"""
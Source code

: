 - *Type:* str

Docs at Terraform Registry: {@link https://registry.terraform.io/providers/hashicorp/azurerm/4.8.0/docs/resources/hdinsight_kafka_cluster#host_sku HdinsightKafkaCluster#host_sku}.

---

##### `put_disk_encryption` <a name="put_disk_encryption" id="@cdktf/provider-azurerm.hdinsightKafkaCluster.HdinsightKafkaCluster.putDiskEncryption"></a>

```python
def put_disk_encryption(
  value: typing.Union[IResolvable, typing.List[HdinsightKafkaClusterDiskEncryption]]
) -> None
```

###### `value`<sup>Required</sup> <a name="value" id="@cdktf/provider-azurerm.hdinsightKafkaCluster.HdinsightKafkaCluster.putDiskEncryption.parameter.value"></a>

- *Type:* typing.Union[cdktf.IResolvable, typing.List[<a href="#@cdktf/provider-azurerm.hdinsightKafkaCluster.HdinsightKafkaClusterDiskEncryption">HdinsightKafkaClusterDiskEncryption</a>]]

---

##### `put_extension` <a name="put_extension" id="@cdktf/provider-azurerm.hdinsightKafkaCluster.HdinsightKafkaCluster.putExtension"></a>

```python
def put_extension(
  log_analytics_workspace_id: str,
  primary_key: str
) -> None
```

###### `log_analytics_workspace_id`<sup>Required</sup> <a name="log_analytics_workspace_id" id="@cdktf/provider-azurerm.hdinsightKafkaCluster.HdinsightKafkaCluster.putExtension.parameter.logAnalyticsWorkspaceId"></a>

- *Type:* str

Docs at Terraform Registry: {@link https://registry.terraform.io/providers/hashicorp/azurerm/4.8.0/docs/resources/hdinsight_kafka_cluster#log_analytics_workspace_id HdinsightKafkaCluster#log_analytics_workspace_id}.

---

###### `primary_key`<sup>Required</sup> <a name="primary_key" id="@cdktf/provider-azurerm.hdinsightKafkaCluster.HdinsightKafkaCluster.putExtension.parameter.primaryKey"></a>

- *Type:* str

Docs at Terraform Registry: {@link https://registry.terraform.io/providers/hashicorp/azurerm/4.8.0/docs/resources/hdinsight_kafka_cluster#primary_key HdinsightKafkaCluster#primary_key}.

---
"""
"""
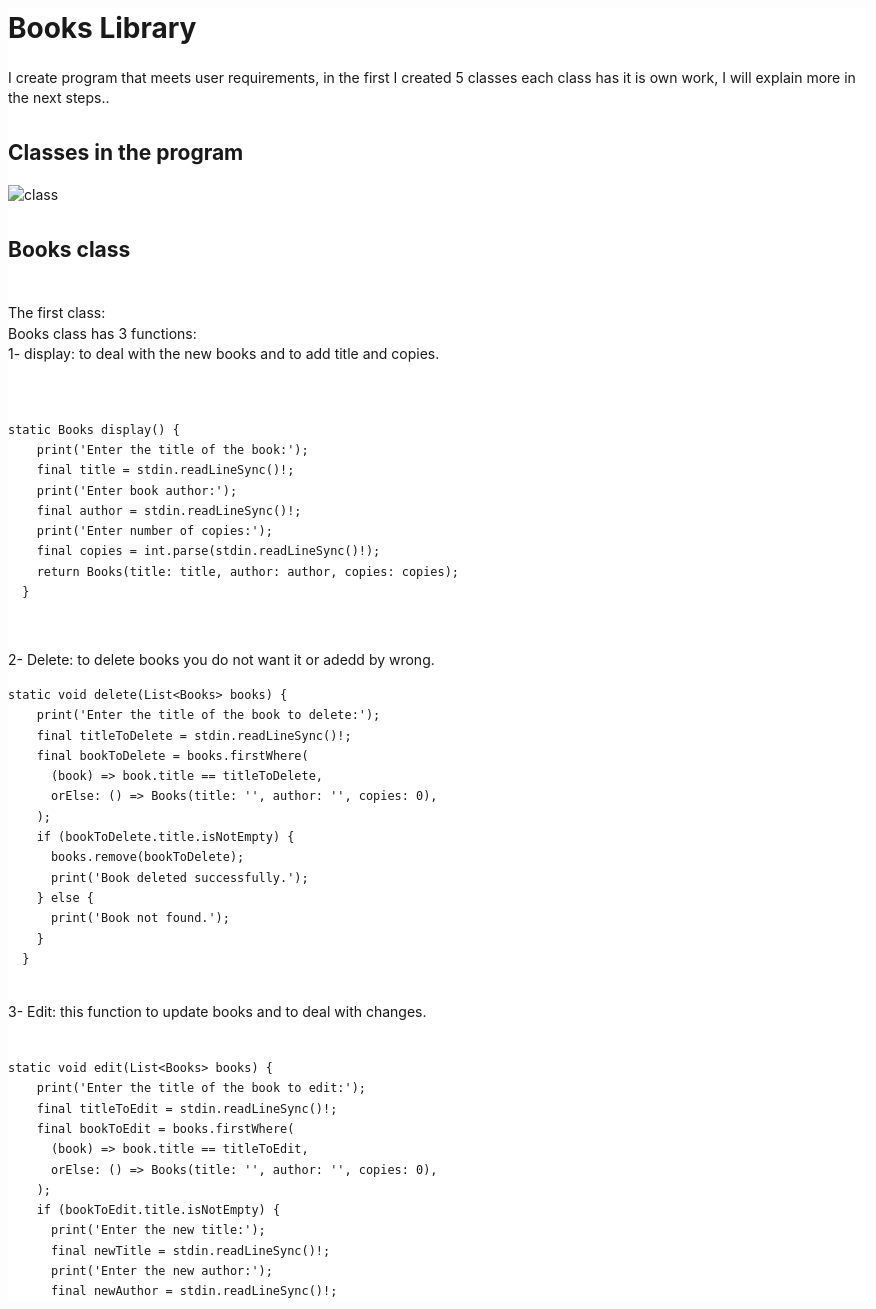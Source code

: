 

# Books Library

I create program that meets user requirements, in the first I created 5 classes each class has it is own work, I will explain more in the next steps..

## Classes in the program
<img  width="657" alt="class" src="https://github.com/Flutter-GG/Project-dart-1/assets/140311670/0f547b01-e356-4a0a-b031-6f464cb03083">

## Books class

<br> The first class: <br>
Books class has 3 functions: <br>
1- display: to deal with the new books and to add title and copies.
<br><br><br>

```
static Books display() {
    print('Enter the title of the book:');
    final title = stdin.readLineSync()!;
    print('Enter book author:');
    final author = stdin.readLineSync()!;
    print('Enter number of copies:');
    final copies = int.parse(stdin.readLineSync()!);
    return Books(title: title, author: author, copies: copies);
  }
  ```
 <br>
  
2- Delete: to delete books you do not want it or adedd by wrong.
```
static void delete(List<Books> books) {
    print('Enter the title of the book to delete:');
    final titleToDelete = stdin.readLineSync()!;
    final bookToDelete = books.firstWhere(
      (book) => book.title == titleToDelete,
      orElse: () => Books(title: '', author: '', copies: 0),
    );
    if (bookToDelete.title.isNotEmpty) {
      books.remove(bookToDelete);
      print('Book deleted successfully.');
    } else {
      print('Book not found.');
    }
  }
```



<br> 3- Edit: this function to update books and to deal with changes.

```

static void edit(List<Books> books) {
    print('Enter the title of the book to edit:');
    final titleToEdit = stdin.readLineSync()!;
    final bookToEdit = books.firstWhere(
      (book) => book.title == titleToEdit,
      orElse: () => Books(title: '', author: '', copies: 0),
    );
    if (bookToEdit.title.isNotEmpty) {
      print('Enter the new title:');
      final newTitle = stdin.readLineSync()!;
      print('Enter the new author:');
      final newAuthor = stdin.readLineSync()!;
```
"""
"""
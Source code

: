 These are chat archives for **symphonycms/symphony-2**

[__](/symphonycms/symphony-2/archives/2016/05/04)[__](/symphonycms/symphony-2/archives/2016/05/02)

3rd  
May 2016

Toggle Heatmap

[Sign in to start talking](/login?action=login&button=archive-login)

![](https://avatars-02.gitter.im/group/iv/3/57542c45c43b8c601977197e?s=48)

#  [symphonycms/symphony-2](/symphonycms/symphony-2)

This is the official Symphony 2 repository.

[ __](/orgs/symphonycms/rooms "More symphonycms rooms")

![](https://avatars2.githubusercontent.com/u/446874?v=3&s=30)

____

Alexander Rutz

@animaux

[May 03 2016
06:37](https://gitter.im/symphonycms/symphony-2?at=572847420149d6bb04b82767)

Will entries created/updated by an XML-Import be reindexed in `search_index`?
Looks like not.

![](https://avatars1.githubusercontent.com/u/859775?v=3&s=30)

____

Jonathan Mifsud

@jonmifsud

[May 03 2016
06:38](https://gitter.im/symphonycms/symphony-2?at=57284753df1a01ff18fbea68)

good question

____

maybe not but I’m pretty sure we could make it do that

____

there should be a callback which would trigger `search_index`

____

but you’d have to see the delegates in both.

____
"""
## WHAT TO PRODUCE:
Read the lines above. Gather those in which the string "copies" is found.

## WRITTEN ANSWER:
1- display: to deal with the new books and to add title and copies.
    print('Enter number of copies:');
    final copies = int.parse(stdin.readLineSync()!);
    return Books(title: title, author: author, copies: copies);
      orElse: () => Books(title: '', author: '', copies: 0),
      orElse: () => Books(title: '', author: '', copies: 0),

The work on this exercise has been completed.